Studio Ousia wins the NEEL Challenge at WWW2015 by a wide margin, with a language processing engine using machine-learning
Semantic Kernel, a new language processing engine which analyzes large amounts of text data with high speed and accuracy, brings in the big win
TOKYO, May 26, 2015 – Studio Ousia's proposed system won the "entity linking" competition, the Named Entity rEcognition and Linking (NEEL)Challenge, by a landslide with a wide margin separating them from second place downward. The competition was conducted at the world's largest academic conference on web research, the International World Wide Web Conference(WWW2015), held in Florence, Italy, from May 18th to 22nd, 2015.
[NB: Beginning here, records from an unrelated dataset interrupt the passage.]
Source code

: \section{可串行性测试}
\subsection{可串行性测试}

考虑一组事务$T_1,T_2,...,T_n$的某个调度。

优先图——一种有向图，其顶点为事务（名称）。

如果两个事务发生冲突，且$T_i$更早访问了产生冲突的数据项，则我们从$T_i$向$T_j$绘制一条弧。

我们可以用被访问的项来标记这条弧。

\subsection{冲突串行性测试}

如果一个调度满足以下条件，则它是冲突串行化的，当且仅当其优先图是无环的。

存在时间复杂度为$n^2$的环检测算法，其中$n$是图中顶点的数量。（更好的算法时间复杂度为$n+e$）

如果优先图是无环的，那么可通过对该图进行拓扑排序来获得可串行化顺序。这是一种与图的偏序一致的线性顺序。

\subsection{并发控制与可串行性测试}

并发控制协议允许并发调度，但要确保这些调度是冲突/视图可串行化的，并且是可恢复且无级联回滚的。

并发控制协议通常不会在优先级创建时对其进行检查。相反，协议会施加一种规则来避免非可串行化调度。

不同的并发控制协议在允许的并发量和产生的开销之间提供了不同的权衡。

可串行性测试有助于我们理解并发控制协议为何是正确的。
Entity linking is a natural language processing technology for linking and processing keywords (named entities) in a text with a knowledge base such as Wikipedia. With this, it is possible to analyze the text by directly utilizing high-quality information from the knowledge base. For example, after extracting the words John F. Kennedy, it can identify whether that refers to the president, or the airport. Also, by calculating the proximity of related words and quantifying the strength of their associations, something like linking the title of a film directly to its performers or director becomes a possibility. It will also be able to perform language processing more intuitively, using the proximity of related keywords.
Compared to conventional language processing methods, this eliminates problems with the ambiguity of words, and because it makes high-quality language processing possible with less noise, a variety of language processing, such as document classification and tagging, emotional analysis, and semantic analysis, can be achieved with high precision.
Additionally, in recent years, this technology has been attracting much attention worldwide, with workshops on entity linking having been held by the National Institute of Standards and Technology and Microsoft Research.
The NEEL Challenge competition has been held every year since 2013 by world-renowned researchers in the field of entity linking, and was won by Microsoft Research in 2014. This year, 21 teams from around the world, including companies and universities, participated. In the results, our company's proposed system won an analysis accuracy score of 80.67. In contrast with the second place score (47.57), we won with a great difference of 33.1 (*1). The scores express in numerical values the ability to detect entities from a text.
(*1) For the score table, see the image below.
In addition, at our company, we have developed this technology in order to offer it as a commercial product. In the future, this engine is scheduled to be released in the summer of 2015 under the product name of "Semantic Kernel".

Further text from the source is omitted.